The pace at the start was calm. Connecticut in springtime is absolutely stunning, with lush foliage and overhanging trees all around the smooth, undulating and winding back roads. All the major players sat back for the first 30km, and some of the locals attacked for the TV cameras. Team 7UP/Colorado Cyclist riders were represented in most of the breaks early on. When Trent and Eric (Saturn) and Moninger (Mercury) would attack on the steeper hills then it was pretty much up to Doug and I. The descents were smooth and fast, up to 80kph/50mph. Good crowds lined the roads in the towns for the sprints, and the organizers had even provided a spectator "trolley" bus that was going town to town ahead of the peloton. The police were doing an awesome job waving motorists off the road ahead of us, until one time when I was chasing Eric Wohlberg (Saturn) just ahead of the peloton and we hammered a fast downhill corner right into a cluster of civilian and organizer vehicles. That was pretty exciting, slamming on the brakes and weaving around cars while trying to stay with Eric.

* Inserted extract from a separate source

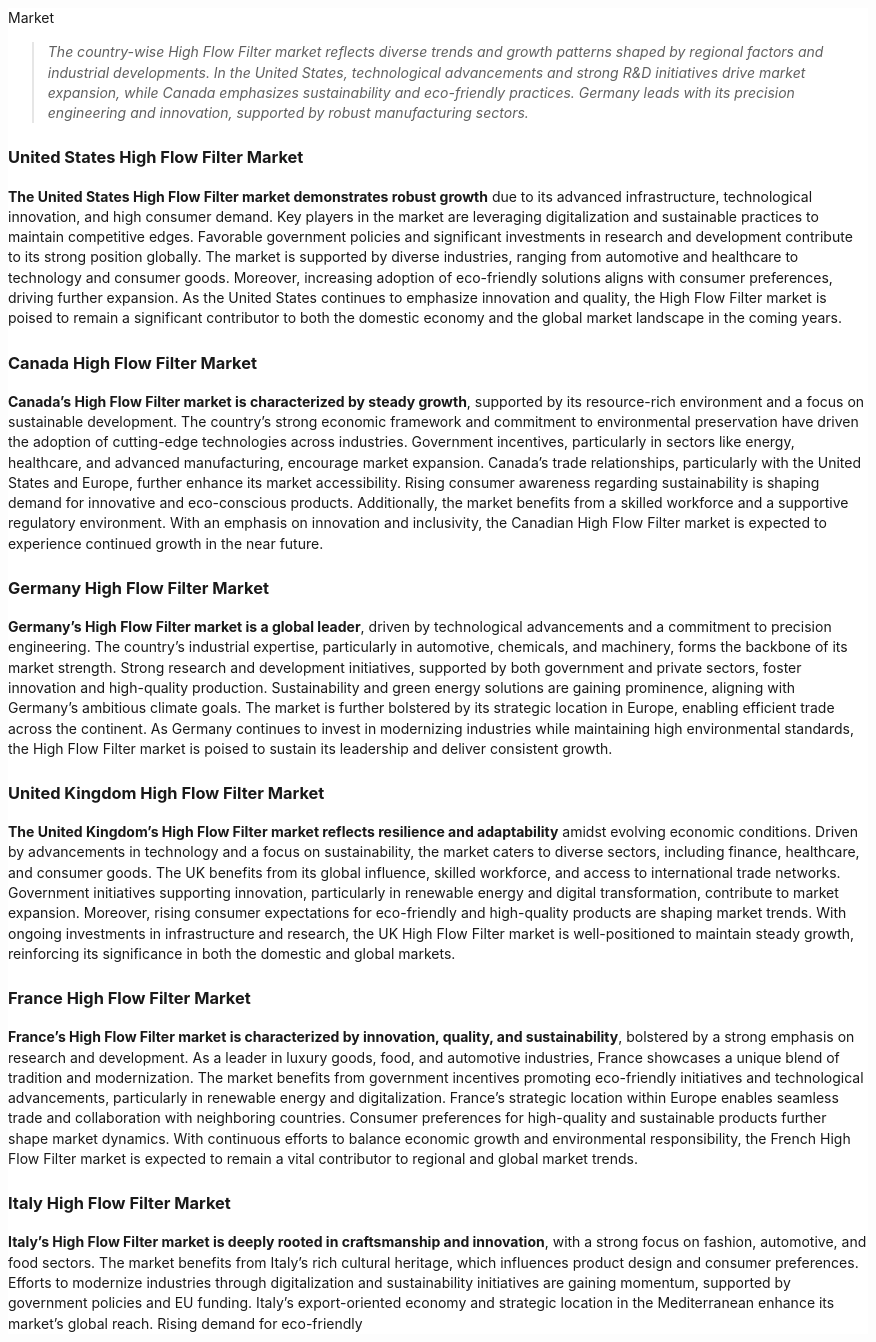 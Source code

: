 Market<br /></span></h1><blockquote><p><em><span class="">The country-wise High Flow Filter market reflects diverse trends and growth patterns shaped by regional factors and industrial developments. In the United States, technological advancements and strong R&amp;D initiatives drive market expansion, while Canada emphasizes sustainability and eco-friendly practices. Germany leads with its precision engineering and innovation, supported by robust manufacturing sectors.</span></em></p></blockquote><h3><strong>United States High Flow Filter Market</strong></h3><p><strong>The United States High Flow Filter market demonstrates robust growth</strong> due to its advanced infrastructure, technological innovation, and high consumer demand. Key players in the market are leveraging digitalization and sustainable practices to maintain competitive edges. Favorable government policies and significant investments in research and development contribute to its strong position globally. The market is supported by diverse industries, ranging from automotive and healthcare to technology and consumer goods. Moreover, increasing adoption of eco-friendly solutions aligns with consumer preferences, driving further expansion. As the United States continues to emphasize innovation and quality, the High Flow Filter market is poised to remain a significant contributor to both the domestic economy and the global market landscape in the coming years.</p><h3><strong>Canada High Flow Filter Market</strong></h3><p><strong>Canada&rsquo;s High Flow Filter market is characterized by steady growth</strong>, supported by its resource-rich environment and a focus on sustainable development. The country&rsquo;s strong economic framework and commitment to environmental preservation have driven the adoption of cutting-edge technologies across industries. Government incentives, particularly in sectors like energy, healthcare, and advanced manufacturing, encourage market expansion. Canada&rsquo;s trade relationships, particularly with the United States and Europe, further enhance its market accessibility. Rising consumer awareness regarding sustainability is shaping demand for innovative and eco-conscious products. Additionally, the market benefits from a skilled workforce and a supportive regulatory environment. With an emphasis on innovation and inclusivity, the Canadian High Flow Filter market is expected to experience continued growth in the near future.</p><h3><strong>Germany High Flow Filter Market</strong></h3><p><strong>Germany&rsquo;s High Flow Filter market is a global leader</strong>, driven by technological advancements and a commitment to precision engineering. The country&rsquo;s industrial expertise, particularly in automotive, chemicals, and machinery, forms the backbone of its market strength. Strong research and development initiatives, supported by both government and private sectors, foster innovation and high-quality production. Sustainability and green energy solutions are gaining prominence, aligning with Germany&rsquo;s ambitious climate goals. The market is further bolstered by its strategic location in Europe, enabling efficient trade across the continent. As Germany continues to invest in modernizing industries while maintaining high environmental standards, the High Flow Filter market is poised to sustain its leadership and deliver consistent growth.</p><h3><strong>United Kingdom High Flow Filter Market</strong></h3><p><strong>The United Kingdom&rsquo;s High Flow Filter market reflects resilience and adaptability</strong> amidst evolving economic conditions. Driven by advancements in technology and a focus on sustainability, the market caters to diverse sectors, including finance, healthcare, and consumer goods. The UK benefits from its global influence, skilled workforce, and access to international trade networks. Government initiatives supporting innovation, particularly in renewable energy and digital transformation, contribute to market expansion. Moreover, rising consumer expectations for eco-friendly and high-quality products are shaping market trends. With ongoing investments in infrastructure and research, the UK High Flow Filter market is well-positioned to maintain steady growth, reinforcing its significance in both the domestic and global markets.</p><h3><strong>France High Flow Filter Market</strong></h3><p><strong>France&rsquo;s High Flow Filter market is characterized by innovation, quality, and sustainability</strong>, bolstered by a strong emphasis on research and development. As a leader in luxury goods, food, and automotive industries, France showcases a unique blend of tradition and modernization. The market benefits from government incentives promoting eco-friendly initiatives and technological advancements, particularly in renewable energy and digitalization. France&rsquo;s strategic location within Europe enables seamless trade and collaboration with neighboring countries. Consumer preferences for high-quality and sustainable products further shape market dynamics. With continuous efforts to balance economic growth and environmental responsibility, the French High Flow Filter market is expected to remain a vital contributor to regional and global market trends.</p><h3><strong>Italy High Flow Filter Market</strong></h3><p><strong>Italy&rsquo;s High Flow Filter market is deeply rooted in craftsmanship and innovation</strong>, with a strong focus on fashion, automotive, and food sectors. The market benefits from Italy&rsquo;s rich cultural heritage, which influences product design and consumer preferences. Efforts to modernize industries through digitalization and sustainability initiatives are gaining momentum, supported by government policies and EU funding. Italy&rsquo;s export-oriented economy and strategic location in the Mediterranean enhance its market&rsquo;s global reach. Rising demand for eco-friendly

I had figured that the race winning break would go after about 75 miles. I' d been marking Trent really heavily all race, and he'd been attacking relentlessly. At about 85 miles in, he hit me from behind. As I'd missed the jump, I started looking around for a Mercury rider to mark him. We'd just completed a number of gruelling climbs so the only Mercury guy nearby was Moninger, and he was waiting for his team to rejoin. Chris Baldwin (Navigators) didn't wait around for Mercury and bridged to Trent, and the pair quickly gained 30 seconds. I was thinking that Trent would blow himself up trying to stay away from seven Mercury guys. In fact the opposite occurred. Trent and Chris had nearly a minute by the time we reached the circuit, and they continued to add to this lead despite the efforts of a whole train of Mercurys. For 7UP/Colorado Cyclist we had Andrew Randell, Oscar Pineda, and Doug Ziewacz in this lead group of 20-odd riders. As the gap grew I sent Andrew to help. It was up to 1:40 with 30km to go and I decided to sacrifice Doug and myself to the chase, hoping that if Trent or Chris ran out of gas and we caught, that Oscar could win the sprint. Just as Doug and I were getting to the front Andrew slid out in a 180 degree corner. Only Moninger and Sayers were left for Mercury (Gord was protected for the sprint) so the four of us continued trying to bring Klasna back.
With three laps remaining it was painfully obvious that I'd miscalculated Mercury's (and Trent's) power. We were going for third. The last three laps up the hill someone attacked each time. My legs were cramping up from the eight laps I'd worked 110 per cent on the front, but I would stay within myself and catch back on over the top each time. Only Gord was left now for Mercury, and despite numerous attacks he wasn't getting anywhere. I slugged it out in a personal battle pitting my fading reserves against cramping legs, to finish a disappointing eighth. It was just a bit too soon to run the Mercury versus Saturn strategy, as Klasna pretty much single-handedly demolished Mercury and us. It will be harder for him to do so when all the Euros and a strengthened Mercury team arrive for the Capital Cup and US Pro week. The rest of team 7UP/Colorado Cyclist looks quite strong, and I'm sure that as my confidence and strength increases they will be there for me at Lancaster and Philadelphia.